Songs Featuring ‘White’ In The Title

Sources: Star Pulse – By Brent Faulkner | Edited By – All Things Michael


Sometimes one word provides common ground for numerous, unrelated songs. Yes it sounds crazy and probably is, but if the old genre-divided playlist has grown old, it’s time to shake things up. The possibilities that happen courtesy of a randomized playlist using one word as the inspiration is nothing short of magical.  Hence why this playlist, formed by songs featuring the word ‘white’ within their titles, is truly something… 

1) Michael Jackson, “Black or White” (Dangerous)


Honestly, how can you leave ‘the king’ off of any list, particularly if he has a song that fits? “Black Or White” sits in first place, even if this is a noncompetitive playlist.  “Black Or White” was the sole #1 hit from Dangerous and is certainly one of Jackson’s beloved classics.  A standout lyrical moment –  “Don’t tell me you agree with me / when I saw you kicking dirt in my eye.”

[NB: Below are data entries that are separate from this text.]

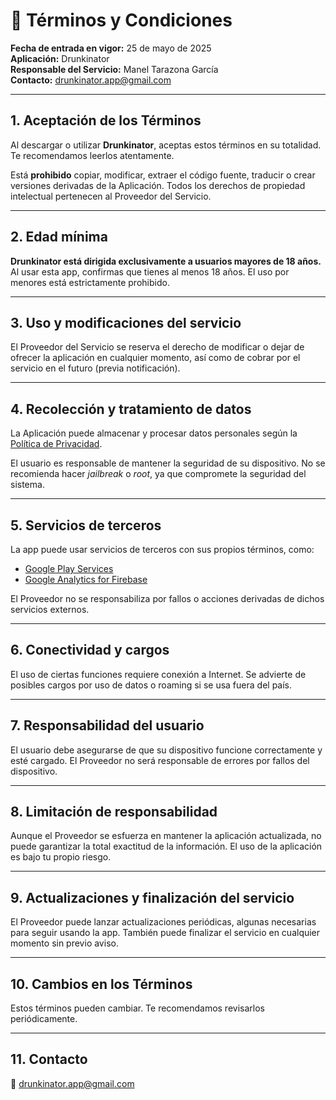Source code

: # 📜 Términos y Condiciones
**Fecha de entrada en vigor:** 25 de mayo de 2025  
**Aplicación:** Drunkinator  
**Responsable del Servicio:** Manel Tarazona García  
**Contacto:** drunkinator.app@gmail.com  

---

## 1. Aceptación de los Términos
Al descargar o utilizar **Drunkinator**, aceptas estos términos en su totalidad. Te recomendamos leerlos atentamente.

Está **prohibido** copiar, modificar, extraer el código fuente, traducir o crear versiones derivadas de la Aplicación. Todos los derechos de propiedad intelectual pertenecen al Proveedor del Servicio.

---

## 2. Edad mínima
**Drunkinator está dirigida exclusivamente a usuarios mayores de 18 años.**  
Al usar esta app, confirmas que tienes al menos 18 años. El uso por menores está estrictamente prohibido.

---

## 3. Uso y modificaciones del servicio
El Proveedor del Servicio se reserva el derecho de modificar o dejar de ofrecer la aplicación en cualquier momento, así como de cobrar por el servicio en el futuro (previa notificación).

---

## 4. Recolección y tratamiento de datos
La Aplicación puede almacenar y procesar datos personales según la [Política de Privacidad](privacidad.md).

El usuario es responsable de mantener la seguridad de su dispositivo. No se recomienda hacer *jailbreak* o *root*, ya que compromete la seguridad del sistema.

---

## 5. Servicios de terceros
La app puede usar servicios de terceros con sus propios términos, como:

- [Google Play Services](https://policies.google.com/terms)  
- [Google Analytics for Firebase](https://firebase.google.com/terms)

El Proveedor no se responsabiliza por fallos o acciones derivadas de dichos servicios externos.

---

## 6. Conectividad y cargos
El uso de ciertas funciones requiere conexión a Internet. Se advierte de posibles cargos por uso de datos o roaming si se usa fuera del país.

---

## 7. Responsabilidad del usuario
El usuario debe asegurarse de que su dispositivo funcione correctamente y esté cargado. El Proveedor no será responsable de errores por fallos del dispositivo.

---

## 8. Limitación de responsabilidad
Aunque el Proveedor se esfuerza en mantener la aplicación actualizada, no puede garantizar la total exactitud de la información. El uso de la aplicación es bajo tu propio riesgo.

---

## 9. Actualizaciones y finalización del servicio
El Proveedor puede lanzar actualizaciones periódicas, algunas necesarias para seguir usando la app. También puede finalizar el servicio en cualquier momento sin previo aviso.

---

## 10. Cambios en los Términos
Estos términos pueden cambiar. Te recomendamos revisarlos periódicamente.

---

## 11. Contacto
📧 drunkinator.app@gmail.com
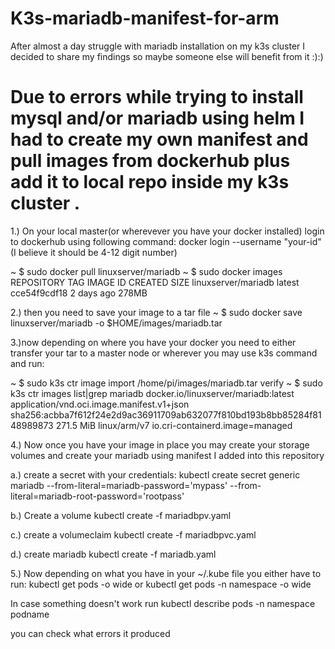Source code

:# K3s-mariadb-manifest-for-arm
After almost a day struggle with mariadb installation on my k3s cluster I decided to share my findings so maybe someone else will benefit from it :):)


# Due to errors while trying to install mysql and/or mariadb using helm I had to create my own manifest and pull images from dockerhub plus add it to local repo inside my k3s cluster .

1.) On your local master(or wherevever you have your docker installed) login to dockerhub using following command:
docker login --username "your-id" (I believe it should be 4-12 digit number)

~ $ sudo docker pull linuxserver/mariadb
~ $ sudo docker images
REPOSITORY            TAG                 IMAGE ID            CREATED             SIZE
linuxserver/mariadb   latest              cce54f9cdf18        2 days ago          278MB

2.) then you need to save your image to a tar file
~ $ sudo docker save linuxserver/mariadb -o $HOME/images/mariadb.tar


3.)now depending on where you have your docker you need to either transfer your tar to a master node or wherever you may use k3s command and run:


~ $ sudo k3s ctr image import /home/pi/images/mariadb.tar
verify
~ $ sudo k3s ctr images list|grep mariadb
docker.io/linuxserver/mariadb:latest                                                                           application/vnd.oci.image.manifest.v1+json                sha256:acbba7f612f24e2d9ac36911709ab632077f810bd193b8bb85284f8148989873 271.5 MiB linux/arm/v7                                                                                          io.cri-containerd.image=managed


4.) Now once you have your image in place you may create your storage volumes and create your mariadb using manifest I added into this repository

a.) create a secret with your credentials:
kubectl create secret generic mariadb --from-literal=mariadb-password='mypass' --from-literal=mariadb-root-password='rootpass'

b.) Create a volume
kubectl create -f mariadbpv.yaml

c.) create a volumeclaim
kubectl create -f mariadbpvc.yaml

d.) create mariadb
kubectl create -f mariadb.yaml

5.) Now depending on what you have in your ~/.kube file you either have to run:
kubectl get pods -o wide 
or
kubectl get pods  -n namespace -o wide

In case something doesn't work run 
kubectl describe pods -n namespace podname

you can check what errors it produced


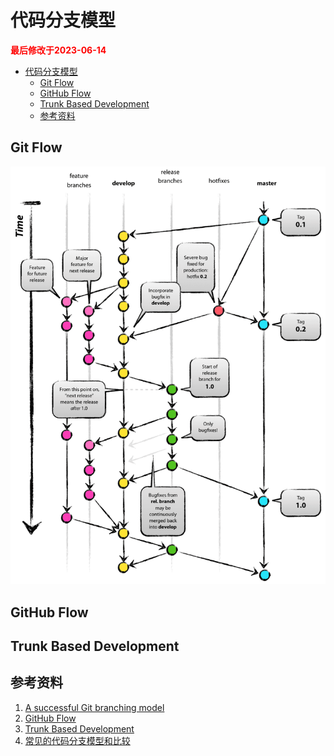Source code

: # 代码分支模型

<strong><font color="red">最后修改于2023-06-14</font></strong>

- [代码分支模型](#代码分支模型)
  - [Git Flow](#git-flow)
  - [GitHub Flow](#github-flow)
  - [Trunk Based Development](#trunk-based-development)
  - [参考资料](#参考资料)

## Git Flow
<div align=center><img src="./source-control-branching-model/git-flow-model.png"></div>

## GitHub Flow
## Trunk Based Development

## 参考资料
1. [A successful Git branching model](https://nvie.com/posts/a-successful-git-branching-model/)
2. [GitHub Flow](http://scottchacon.com/2011/08/31/github-flow.html)
3. [Trunk Based Development](https://trunkbaseddevelopment.com/)
4. [常见的代码分支模型和比较](https://fresky.github.io/2020/03/10/common-branching-models/)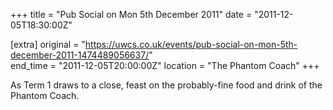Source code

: +++
title = "Pub Social on Mon 5th December 2011"
date = "2011-12-05T18:30:00Z"

[extra]
original = "https://uwcs.co.uk/events/pub-social-on-mon-5th-december-2011-1474489056637/"    
end_time = "2011-12-05T20:00:00Z"
location = "The Phantom Coach"
+++

As Term 1 draws to a close, feast on the probably-fine food and drink of the Phantom Coach.

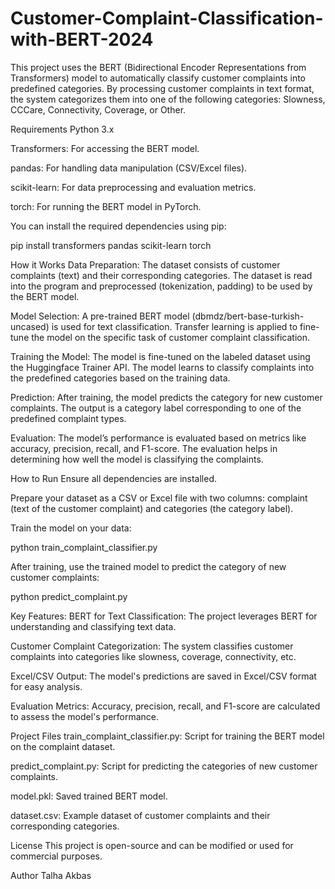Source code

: # Customer-Complaint-Classification-with-BERT-2024
This project uses the BERT (Bidirectional Encoder Representations from Transformers) model to automatically classify customer complaints into predefined categories. By processing customer complaints in text format, the system categorizes them into one of the following categories: Slowness, CCCare, Connectivity, Coverage, or Other.

Requirements
Python 3.x

Transformers: For accessing the BERT model.

pandas: For handling data manipulation (CSV/Excel files).

scikit-learn: For data preprocessing and evaluation metrics.

torch: For running the BERT model in PyTorch.

You can install the required dependencies using pip:

pip install transformers pandas scikit-learn torch

How it Works
Data Preparation:
The dataset consists of customer complaints (text) and their corresponding categories. The dataset is read into the program and preprocessed (tokenization, padding) to be used by the BERT model.

Model Selection:
A pre-trained BERT model (dbmdz/bert-base-turkish-uncased) is used for text classification. Transfer learning is applied to fine-tune the model on the specific task of customer complaint classification.

Training the Model:
The model is fine-tuned on the labeled dataset using the Huggingface Trainer API. The model learns to classify complaints into the predefined categories based on the training data.

Prediction:
After training, the model predicts the category for new customer complaints. The output is a category label corresponding to one of the predefined complaint types.

Evaluation:
The model’s performance is evaluated based on metrics like accuracy, precision, recall, and F1-score. The evaluation helps in determining how well the model is classifying the complaints.

How to Run
Ensure all dependencies are installed.

Prepare your dataset as a CSV or Excel file with two columns: complaint (text of the customer complaint) and categories (the category label).

Train the model on your data:

python train_complaint_classifier.py

After training, use the trained model to predict the category of new customer complaints:

python predict_complaint.py

Key Features:
BERT for Text Classification: The project leverages BERT for understanding and classifying text data.

Customer Complaint Categorization: The system classifies customer complaints into categories like slowness, coverage, connectivity, etc.

Excel/CSV Output: The model's predictions are saved in Excel/CSV format for easy analysis.

Evaluation Metrics: Accuracy, precision, recall, and F1-score are calculated to assess the model's performance.

Project Files
train_complaint_classifier.py: Script for training the BERT model on the complaint dataset.

predict_complaint.py: Script for predicting the categories of new customer complaints.

model.pkl: Saved trained BERT model.

dataset.csv: Example dataset of customer complaints and their corresponding categories.

License
This project is open-source and can be modified or used for commercial purposes.

Author
Talha Akbas

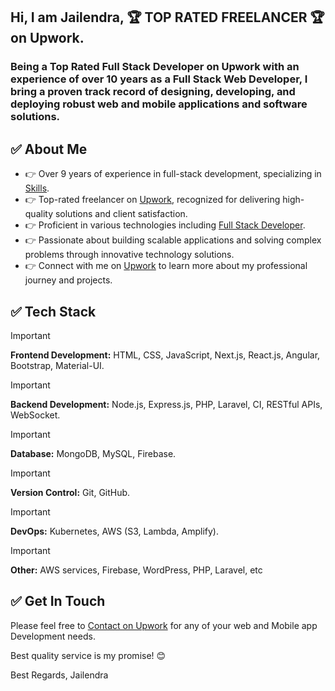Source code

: ## Hi, I am Jailendra, 🏆 TOP RATED FREELANCER 🏆 on Upwork.

### Being a Top Rated Full Stack Developer on Upwork with an experience of over 10 years as a Full Stack Web Developer, I bring a proven track record of designing, developing, and deploying robust web and mobile applications and software solutions.

## ✅ About Me

- 👉 Over 9 years of experience in full-stack development, specializing in [Skills](https://www.upwork.com/freelancers/premiumcoder).
- 👉 Top-rated freelancer on [Upwork](https://www.upwork.com/freelancers/premiumcoder), recognized for delivering high-quality solutions and client satisfaction.
- 👉 Proficient in various technologies including [Full Stack Developer](https://www.upwork.com/freelancers/premiumcoder).
- 👉 Passionate about building scalable applications and solving complex problems through innovative technology solutions.
- 👉 Connect with me on [Upwork](https://www.upwork.com/freelancers/premiumcoder) to learn more about my professional journey and projects.

## ✅ Tech Stack

> [!IMPORTANT]
> **Frontend Development:** HTML, CSS, JavaScript, Next.js, React.js, Angular, Bootstrap, Material-UI.

> [!IMPORTANT]
> **Backend Development:** Node.js, Express.js, PHP, Laravel, CI, RESTful APIs, WebSocket.

>[!IMPORTANT]
> **Database:** MongoDB, MySQL, Firebase.

>[!IMPORTANT]
> **Version Control:** Git, GitHub.

>[!IMPORTANT]
> **DevOps:** Kubernetes, AWS (S3, Lambda, Amplify).

>[!IMPORTANT]
> **Other:** AWS services, Firebase, WordPress, PHP, Laravel, etc

## ✅ Get In Touch

  Please feel free to [Contact on Upwork](https://www.upwork.com/freelancers/premiumcoder) for any of your web and Mobile app Development needs.

  Best quality service is my promise! 😊

  Best Regards,
  Jailendra
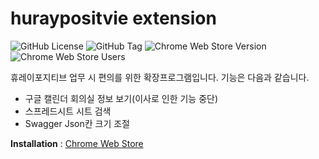 # huraypositvie extension
![GitHub License](https://img.shields.io/github/license/dohyeon5626/huraypositive-extension?style=flat&color=green) ![GitHub Tag](https://img.shields.io/github/v/tag/dohyeon5626/huraypositive-extension?style=flat&color=green`) ![Chrome Web Store Version](https://img.shields.io/chrome-web-store/v/aopgokbilkfoiibgbgepapoicjmcmhap?style=flat&color=blue&label=deploy%20version) ![Chrome Web Store Users](https://img.shields.io/chrome-web-store/users/aopgokbilkfoiibgbgepapoicjmcmhap?style=flat&label=users&color=blue)

휴레이포지티브 업무 시 편의를 위한 확장프로그램입니다. 기능은 다음과 같습니다.<br/>
- 구글 캘린더 회의실 정보 보기(이사로 인한 기능 중단)<br/>
- 스프레드시트 시트 검색<br/>
- Swagger Json칸 크기 조절<br/>

**Installation** : [Chrome Web Store](https://chromewebstore.google.com/detail/huraypositive/aopgokbilkfoiibgbgepapoicjmcmhap?hl=ko)<br/>
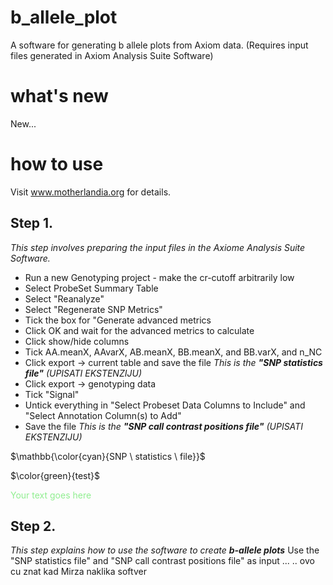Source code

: # b_allele_plot
A software for generating b allele plots from Axiom data.
(Requires input files generated in Axiom Analysis Suite Software) 

# what's new
New...

# how to use
Visit www.motherlandia.org for details.

## Step 1. 
_This step involves preparing the input files in the Axiome Analysis Suite  Software._

* Run a new Genotyping project - make the cr-cutoff arbitrarily low
* Select ProbeSet Summary Table
* Select "Reanalyze"
* Select "Regenerate SNP Metrics"
* Tick the box for "Generate advanced metrics
* Click OK and wait for the advanced metrics to calculate
* Click show/hide columns
* Tick AA.meanX, AAvarX, AB.meanX, BB.meanX, and BB.varX, and n_NC
* Click export -> current table and save the file
_This is the **"SNP statistics file"** (UPISATI EKSTENZIJU)_
* Click export -> genotyping data
* Tick "Signal"
* Untick everything in "Select Probeset Data Columns to Include" and "Select Annotation Column(s) to Add" 
* Save the file
_This is the **"SNP call contrast positions file"**  (UPISATI EKSTENZIJU)_

$\mathbb{\color{cyan}{SNP \ statistics \ file}}$

$\color{green}{test}$

<span style="color: lightgreen;">Your text goes here</span>

## Step 2. 
_This step explains how to use the software to create **b-allele plots**_
Use the "SNP statistics file" and "SNP call contrast positions file" as input ... 
.. ovo cu znat kad Mirza naklika softver


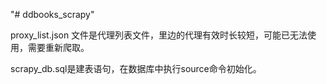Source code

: "# ddbooks_scrapy" 

proxy_list.json 文件是代理列表文件，里边的代理有效时长较短，可能已无法使用，需要重新爬取。

scrapy_db.sql是建表语句，在数据库中执行source命令初始化。
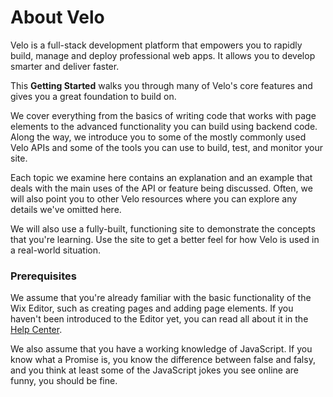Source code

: # About Velo

Velo is a full-stack development platform that empowers you to rapidly build, manage and deploy professional web apps. It allows you to develop smarter and deliver faster. 

This **Getting Started** walks you through many of Velo's core features and gives you a great foundation to build on.

We cover everything from the basics of writing code that works with page elements to the advanced functionality you can build using backend code. Along the way, we introduce you to some of the mostly commonly used Velo APIs and some of the tools you can use to build, test, and monitor your site.

Each topic we examine here contains an explanation and an example that deals with the main uses of the API or feature being discussed. Often, we will also point you to other Velo resources where you can explore any details we've omitted here.

We will also use a fully-built, functioning site to demonstrate the concepts that you're learning. Use the site to get a better feel for how Velo is used in a real-world situation. 

### Prerequisites

We assume that you're already familiar with the basic functionality of the Wix Editor, such as creating pages and adding page elements. If you haven't been introduced to the Editor yet, you can read all about it in the [Help Center](https://support.wix.com/en/the-wix-editor/editor-basics).

We also assume that you have a working knowledge of JavaScript. If you know what a Promise is, you know the difference between false and falsy, and you think at least some of the JavaScript jokes you see online are funny, you should be fine.
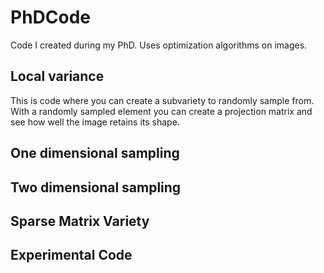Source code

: # PhDCode

Code I created during my PhD. Uses optimization algorithms on images.

## Local variance

This is code where you can create a subvariety to randomly sample from. With a randomly sampled element you can create a projection matrix and see how well the image retains its shape.

## One dimensional sampling

## Two dimensional sampling

## Sparse Matrix Variety

## Experimental Code
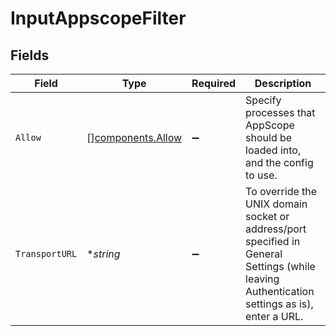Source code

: # InputAppscopeFilter


## Fields

| Field                                                                                                                                        | Type                                                                                                                                         | Required                                                                                                                                     | Description                                                                                                                                  |
| -------------------------------------------------------------------------------------------------------------------------------------------- | -------------------------------------------------------------------------------------------------------------------------------------------- | -------------------------------------------------------------------------------------------------------------------------------------------- | -------------------------------------------------------------------------------------------------------------------------------------------- |
| `Allow`                                                                                                                                      | [][components.Allow](../../models/components/allow.md)                                                                                       | :heavy_minus_sign:                                                                                                                           | Specify processes that AppScope should be loaded into, and the config to use.                                                                |
| `TransportURL`                                                                                                                               | **string*                                                                                                                                    | :heavy_minus_sign:                                                                                                                           | To override the UNIX domain socket or address/port specified in General Settings (while leaving Authentication settings as is), enter a URL. |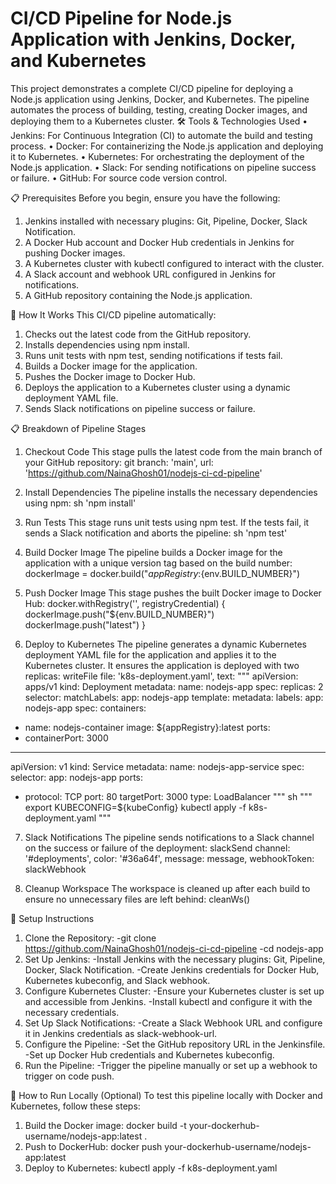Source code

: # CI/CD Pipeline for Node.js Application with Jenkins, Docker, and Kubernetes

This project demonstrates a complete CI/CD pipeline for deploying a Node.js application using Jenkins, Docker, and Kubernetes. The pipeline automates the process of building, testing, creating Docker images, and deploying them to a Kubernetes cluster.
🛠️ Tools & Technologies Used
•	Jenkins: For Continuous Integration (CI) to automate the build and testing process.
•	Docker: For containerizing the Node.js application and deploying it to Kubernetes.
•	Kubernetes: For orchestrating the deployment of the Node.js application.
•	Slack: For sending notifications on pipeline success or failure.
•	GitHub: For source code version control.

📋 Prerequisites
Before you begin, ensure you have the following:
1.	Jenkins installed with necessary plugins: Git, Pipeline, Docker, Slack Notification.
2.	A Docker Hub account and Docker Hub credentials in Jenkins for pushing Docker images.
3.	A Kubernetes cluster with kubectl configured to interact with the cluster.
4.	A Slack account and webhook URL configured in Jenkins for notifications.
5.	A GitHub repository containing the Node.js application.
   
🚀 How It Works
This CI/CD pipeline automatically:
1.	Checks out the latest code from the GitHub repository.
2.	Installs dependencies using npm install.
3.	Runs unit tests with npm test, sending notifications if tests fail.
4.	Builds a Docker image for the application.
5.	Pushes the Docker image to Docker Hub.
6.	Deploys the application to a Kubernetes cluster using a dynamic deployment YAML file.
7.	Sends Slack notifications on pipeline success or failure.
   
📋 Breakdown of Pipeline Stages
1)	Checkout Code
This stage pulls the latest code from the main branch of your GitHub repository:
git branch: 'main', url: 'https://github.com/NainaGhosh01/nodejs-ci-cd-pipeline'

2)	Install Dependencies
The pipeline installs the necessary dependencies using npm:
sh 'npm install'

3)	Run Tests
This stage runs unit tests using npm test. If the tests fail, it sends a Slack notification and aborts the pipeline:
sh 'npm test'

4)	Build Docker Image
The pipeline builds a Docker image for the application with a unique version tag based on the build number: 
dockerImage = docker.build("${appRegistry}:${env.BUILD_NUMBER}")

5)	Push Docker Image
This stage pushes the built Docker image to Docker Hub:
docker.withRegistry('', registryCredential) {
dockerImage.push("${env.BUILD_NUMBER}")
dockerImage.push("latest")
}

6)	Deploy to Kubernetes
The pipeline generates a dynamic Kubernetes deployment YAML file for the application and applies it to the Kubernetes cluster. It ensures the application is deployed with two replicas:
writeFile file: 'k8s-deployment.yaml', text:
"""
apiVersion: apps/v1
kind: Deployment
metadata:
name: nodejs-app
spec:
replicas: 2
selector:
matchLabels:
app: nodejs-app
template:
metadata:
labels:
app: nodejs-app
spec:
containers:
-	name: nodejs-container
image: ${appRegistry}:latest
ports:
-	containerPort: 3000
---
apiVersion: v1
kind: Service
metadata:
name: nodejs-app-service
spec:
selector:
app: nodejs-app
ports:
-	protocol: TCP
port: 80
targetPort: 3000
type: LoadBalancer
"""
sh """
export KUBECONFIG=${kubeConfig}
kubectl apply -f k8s-deployment.yaml
"""

7)	Slack Notifications
The pipeline sends notifications to a Slack channel on the success or failure of the deployment: slackSend channel: '#deployments', color: '#36a64f', message: message, webhookToken: slackWebhook

8)	Cleanup Workspace
The workspace is cleaned up after each build to ensure no unnecessary files are left behind:
cleanWs()

📝 Setup Instructions
1.	Clone the Repository:
     -git clone https://github.com/NainaGhosh01/nodejs-ci-cd-pipeline
     -cd nodejs-app
2.	Set Up Jenkins:
     -Install Jenkins with the necessary plugins: Git, Pipeline, Docker, Slack Notification.
     -Create Jenkins credentials for Docker Hub, Kubernetes kubeconfig, and Slack webhook.
3.	Configure Kubernetes Cluster:
     -Ensure your Kubernetes cluster is set up and accessible from Jenkins.
     -Install kubectl and configure it with the necessary credentials.
4.	Set Up Slack Notifications:
     -Create a Slack Webhook URL and configure it in Jenkins credentials as slack-webhook-url.
5.	Configure the Pipeline:
     -Set the GitHub repository URL in the Jenkinsfile.
     -Set up Docker Hub credentials and Kubernetes kubeconfig.
6.	Run the Pipeline:
     -Trigger the pipeline manually or set up a webhook to trigger on code push.
  	
🔧 How to Run Locally (Optional)
To test this pipeline locally with Docker and Kubernetes, follow these steps:
1)	Build the Docker image: docker build -t your-dockerhub-username/nodejs-app:latest .
2)	Push to DockerHub: docker push your-dockerhub-username/nodejs-app:latest
3)	Deploy to Kubernetes: kubectl apply -f k8s-deployment.yaml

2) Taylor Swift, “White Horse” (Fearless)


Taylor Swift is a queen who rules the world – we all know this.  Before she began “shaking it off,” Ms. Swift embraced her failed relationships and the missteps involved throughout her songs.  On “White Horse,” Swift tells her former flame he has no shot with her anymore: “Try and catch me now…it’s too late to catch me now.”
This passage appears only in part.